**** DATA SUPPLIED

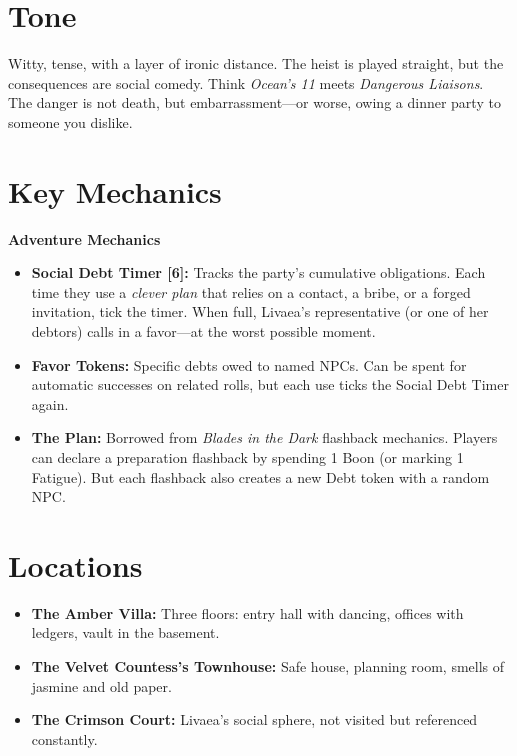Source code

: \documentclass[12pt]{book}
\begin{document}
\section{Tone}

Witty, tense, with a layer of ironic distance. The heist is played straight, but the consequences are social comedy. Think \textit{Ocean's 11} meets \textit{Dangerous Liaisons}. The danger is not death, but embarrassment---or worse, owing a dinner party to someone you dislike.

\section{Key Mechanics}

\begin{infobox}
\textbf{Adventure Mechanics}
\begin{itemize}
    \item \textbf{Social Debt Timer [6]:} Tracks the party's cumulative obligations. Each time they use a \textit{clever plan} that relies on a contact, a bribe, or a forged invitation, tick the timer. When full, Livaea's representative (or one of her debtors) calls in a favor---at the worst possible moment.
    \item \textbf{Favor Tokens:} Specific debts owed to named NPCs. Can be spent for automatic successes on related rolls, but each use ticks the Social Debt Timer again.
    \item \textbf{The Plan:} Borrowed from \textit{Blades in the Dark} flashback mechanics. Players can declare a preparation flashback by spending 1 Boon (or marking 1 Fatigue). But each flashback also creates a new Debt token with a random NPC.
\end{itemize}
\end{infobox}

\section{Locations}

\begin{itemize}
    \item \textbf{The Amber Villa:} Three floors: entry hall with dancing, offices with ledgers, vault in the basement.
    \item \textbf{The Velvet Countess's Townhouse:} Safe house, planning room, smells of jasmine and old paper.
    \item \textbf{The Crimson Court:} Livaea's social sphere, not visited but referenced constantly.
\end{itemize}
\end{document}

********

» **ACTIVITY**
The expected answer is one number: the count of lines in the listing that include the string "Livaea".

» **WRITTEN REPLY**
2